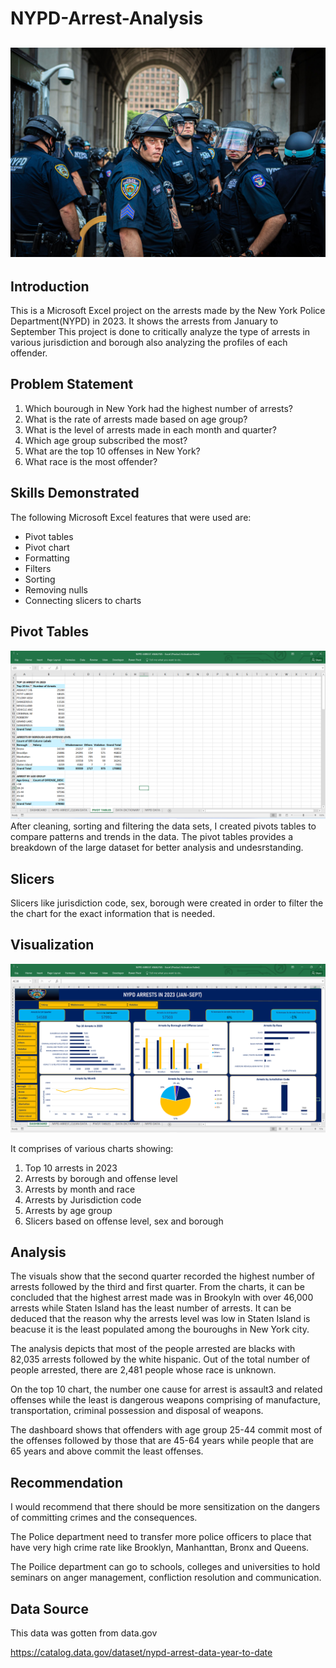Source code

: # NYPD-Arrest-Analysis

![](nypd_logo.jpg)
---
## Introduction

This is a Microsoft Excel  project on the arrests made by the New York Police Department(NYPD) in 2023. It shows the arrests from January to September
This project is done to critically analyze the type of arrests in various jurisdiction and borough also analyzing the profiles of each offender.

## Problem Statement
1. Which bourough in New York had the highest number of arrests?
2. What is the rate of arrests made based on age group?
3. What is the level of arrests made in each month and quarter?
4. Which age group subscribed the most?
5. What are the top 10 offenses in New York?
6. What race is the most offender?

## Skills Demonstrated
The following Microsoft Excel features that were used are:
- Pivot tables
- Pivot chart
- Formatting
- Filters
- Sorting
- Removing nulls
- Connecting slicers to charts

## Pivot Tables
![](nypd_pivot.png)
After cleaning, sorting and filtering the data sets, I created pivots tables to compare patterns and trends in the data. 
The pivot tables provides a breakdown of the large dataset for better analysis and undesrstanding.

## Slicers
Slicers like jurisdiction code, sex, borough were created in order to filter the the chart for the exact information that is needed. 

## Visualization
![](nypd_dashboard.png)

It comprises of various charts showing:
1. Top 10 arrests in 2023
2. Arrests by borough and offense level
3. Arrests by month and race
4. Arrests by Jurisdiction code
5. Arrests by age group
6. Slicers based on offense level, sex and borough

 ## Analysis
The visuals show that the second quarter recorded the highest number of arrests followed by the third and first quarter.
From the charts, it can be concluded that the highest arrest made was in Brookyln with over 46,000 arrests while Staten Island has the least number of arrests. It can be deduced that the reason why the arrests level was low in Staten Island is beacuse it is the least populated among the bouroughs in New York city.

The analysis depicts that most of the people arrested are blacks with 82,035 arrests followed by the white hispanic. Out of the total number of people arrested, there are 2,481 people whose race is unknown.

On the top 10 chart, the number one cause for arrest is assault3 and related  offenses while the least is dangerous weapons comprising of manufacture, transportation, criminal possession and disposal of weapons.

The dashboard shows that offenders with age group 25-44 commit most of the offenses followed by those that are 45-64 years while people that are 65 years and above commit the least offenses.
 
## Recommendation
I would recommend that there should be more sensitization on the dangers of committing crimes and the consequences.

The Police department need to transfer more police officers to place that have very high crime rate like Brooklyn, Manhanttan, Bronx and Queens.

The Poilice department can go to schools, colleges and universities to hold seminars on anger management, confliction resolution and communication.
## Data Source
This data was gotten from data.gov

https://catalog.data.gov/dataset/nypd-arrest-data-year-to-date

● ● ● ● ● ● ●

> [PROBLEM TO WORK ON] In the listing above, the lines from the one containing "The pivot tables" through the one containing "Slicers like jurisdiction" must be set down exactly, with no other lines.

> [SOLUTION TO THIS TASK]
The pivot tables provides a breakdown of the large dataset for better analysis and undesrstanding.

## Slicers
Slicers like jurisdiction code, sex, borough were created in order to filter the the chart for the exact information that is needed. 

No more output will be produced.